Pasamos la noche en Ocumare y madrugamos a buscar lancha para pasar el día en Cuyagua pero en el puerto nos recomendaron la Ciénaga, un lugar donde podríamos conseguir una casita frente al mar y estar tranquilos los siguientes tres días.

Y así fue, llegamos a un paraíso en 15 minutos en lancha, la Ciénaga es un lugar cargado de energía, con pocos habitantes; todos los que viven allí han heredado sus casas, son casas que no se venden ni se rentan por meses.

La Ciénaga tiene aproximadamente 14,5 kilómetros de extensión, si uno da un paseo en kayak puede ver tortugas, estrellas de mar, recorrer los mangares y acompañarse de las aves.

En las noches Tina, la mujer que nos hospedó por tan sólo 20 dólares, nos encendía la planta de energía, así que teníamos electricidad para poner algo de música, cargar las cámaras y los celulares y bañarnos con un pequeño bombillo acompañados de la luz de la luna y millones de estrellas.

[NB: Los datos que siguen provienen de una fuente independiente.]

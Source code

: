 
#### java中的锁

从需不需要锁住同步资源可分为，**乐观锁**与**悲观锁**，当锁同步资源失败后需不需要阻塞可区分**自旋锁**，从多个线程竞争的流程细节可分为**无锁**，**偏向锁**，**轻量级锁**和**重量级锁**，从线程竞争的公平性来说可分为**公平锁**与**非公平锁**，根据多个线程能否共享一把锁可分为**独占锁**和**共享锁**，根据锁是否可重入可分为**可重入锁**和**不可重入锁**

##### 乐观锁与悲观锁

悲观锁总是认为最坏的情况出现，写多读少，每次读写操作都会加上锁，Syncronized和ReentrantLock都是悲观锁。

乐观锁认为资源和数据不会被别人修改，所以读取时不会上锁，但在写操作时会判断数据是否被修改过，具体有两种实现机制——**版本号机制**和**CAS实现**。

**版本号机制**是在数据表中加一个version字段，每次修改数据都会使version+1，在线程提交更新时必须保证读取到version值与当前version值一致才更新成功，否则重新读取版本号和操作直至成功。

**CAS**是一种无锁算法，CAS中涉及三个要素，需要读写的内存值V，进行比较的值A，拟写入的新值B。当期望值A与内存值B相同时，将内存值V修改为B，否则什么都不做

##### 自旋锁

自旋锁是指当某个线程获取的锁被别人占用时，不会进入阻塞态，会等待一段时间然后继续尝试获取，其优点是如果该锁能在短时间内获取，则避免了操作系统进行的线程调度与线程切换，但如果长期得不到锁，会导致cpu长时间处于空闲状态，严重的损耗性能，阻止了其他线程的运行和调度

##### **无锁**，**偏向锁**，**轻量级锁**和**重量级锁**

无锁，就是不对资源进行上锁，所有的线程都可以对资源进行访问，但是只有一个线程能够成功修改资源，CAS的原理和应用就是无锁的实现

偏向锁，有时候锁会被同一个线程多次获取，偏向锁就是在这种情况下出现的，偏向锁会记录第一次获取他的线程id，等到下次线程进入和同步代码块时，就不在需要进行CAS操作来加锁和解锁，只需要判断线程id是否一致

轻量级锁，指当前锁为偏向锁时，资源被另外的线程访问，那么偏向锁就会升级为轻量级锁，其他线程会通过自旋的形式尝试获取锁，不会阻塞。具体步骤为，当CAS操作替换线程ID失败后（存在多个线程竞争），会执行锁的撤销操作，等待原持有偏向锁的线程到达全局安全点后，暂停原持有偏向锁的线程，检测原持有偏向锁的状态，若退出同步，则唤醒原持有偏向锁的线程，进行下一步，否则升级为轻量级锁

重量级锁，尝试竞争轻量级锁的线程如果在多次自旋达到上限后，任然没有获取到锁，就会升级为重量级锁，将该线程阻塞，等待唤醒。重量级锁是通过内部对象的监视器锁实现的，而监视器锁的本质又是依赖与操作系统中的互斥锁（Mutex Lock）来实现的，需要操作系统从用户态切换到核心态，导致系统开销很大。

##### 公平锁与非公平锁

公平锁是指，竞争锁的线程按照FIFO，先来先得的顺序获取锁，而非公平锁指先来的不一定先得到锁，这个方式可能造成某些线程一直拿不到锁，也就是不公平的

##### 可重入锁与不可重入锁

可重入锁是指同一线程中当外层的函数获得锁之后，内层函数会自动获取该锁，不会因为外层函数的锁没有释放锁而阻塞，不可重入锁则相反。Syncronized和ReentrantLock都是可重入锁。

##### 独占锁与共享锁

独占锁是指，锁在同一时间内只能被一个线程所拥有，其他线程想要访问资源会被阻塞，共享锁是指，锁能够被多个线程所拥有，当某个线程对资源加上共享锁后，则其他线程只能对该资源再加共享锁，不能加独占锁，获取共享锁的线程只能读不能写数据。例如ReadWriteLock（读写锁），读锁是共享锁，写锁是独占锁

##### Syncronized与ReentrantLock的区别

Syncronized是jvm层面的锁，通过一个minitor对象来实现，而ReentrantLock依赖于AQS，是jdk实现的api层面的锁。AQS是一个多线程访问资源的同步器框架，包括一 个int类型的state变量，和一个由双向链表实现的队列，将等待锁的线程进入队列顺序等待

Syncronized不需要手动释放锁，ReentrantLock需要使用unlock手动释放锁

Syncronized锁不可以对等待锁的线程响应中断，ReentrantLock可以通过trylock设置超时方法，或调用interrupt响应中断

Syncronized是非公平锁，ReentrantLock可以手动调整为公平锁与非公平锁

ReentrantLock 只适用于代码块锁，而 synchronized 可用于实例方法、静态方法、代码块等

Quizá la anécdota más especial de este viaje fue cuando decidimos entregarle un café Juan Valdez a Tina. En Venezuela el café tiene muy mala reputación, lo había llevado por encargo de unos familiares que, debido a las circunstancias, la dificultad con el transporte y el tiempo no puede entregarles.

Tina es una mujer de 55 años que se despierta todas las mañanas muy temprano, da un paseo en kayak, saluda a sus vecinos intermitentes, se toma café con ellos, visita los manglares, vuelve a su casa y desayuna en el muelle cereal con frutas. Luego se ocupa de la casa, recoge agua de mar para los baños, revisa la planta de energía, barre la arena de la entrada de la casa y organiza los cuartos. Cuando termina, Tina vuelve a tomarse un café mientras mira el mar, llama a sus hijos en Italia y Tailandia con su teléfono satelital en el muelle y vuelve a su casa. Tina no es una persona que la haya tocado mucho la crisis, pensaba, pues se veía bastante estable. Hasta que comenzó un día a hablarnos de lo difícil que es conseguir un buen café,  repuestos para la planta de energía, el gas (que prácticamente lo regalan en Venezuela), las frutas, la comida o el papel higiénico. Pero cuando hablaba del café era inevitable no fijarse en su esfuerzo por no llorar. Nos dijo que el gobierno los había privado de pequeños placeres a muchos, y de cosas fundamentales a otros. Que un hombre y todo un ejército se habían apoderado del país y lo habían dejado vacío, encerrado, detenido en el tiempo; hambriento, humillado, deprimido. Y creo que esa es la palabra, el país está deprimido, no tiene ya esperanza en votar porque creen que la corrupción puede más que un pueblo unido, piensan en violencia, piensan en el conformismo o en renunciar a su lucha por vivir allí. Lo más grave es que no tienen una fuerza de poder que los represente, la oposición en Venezuela también está corrompida, los militares se han encargado de silenciarlos a todos y la lucha se ha ido desvaneciendo y vendiéndose. Nunca nos cruzamos con alguien que apoyara el gobierno, claramente los hay pero no tuvimos la oportunidad de hablar con ninguno.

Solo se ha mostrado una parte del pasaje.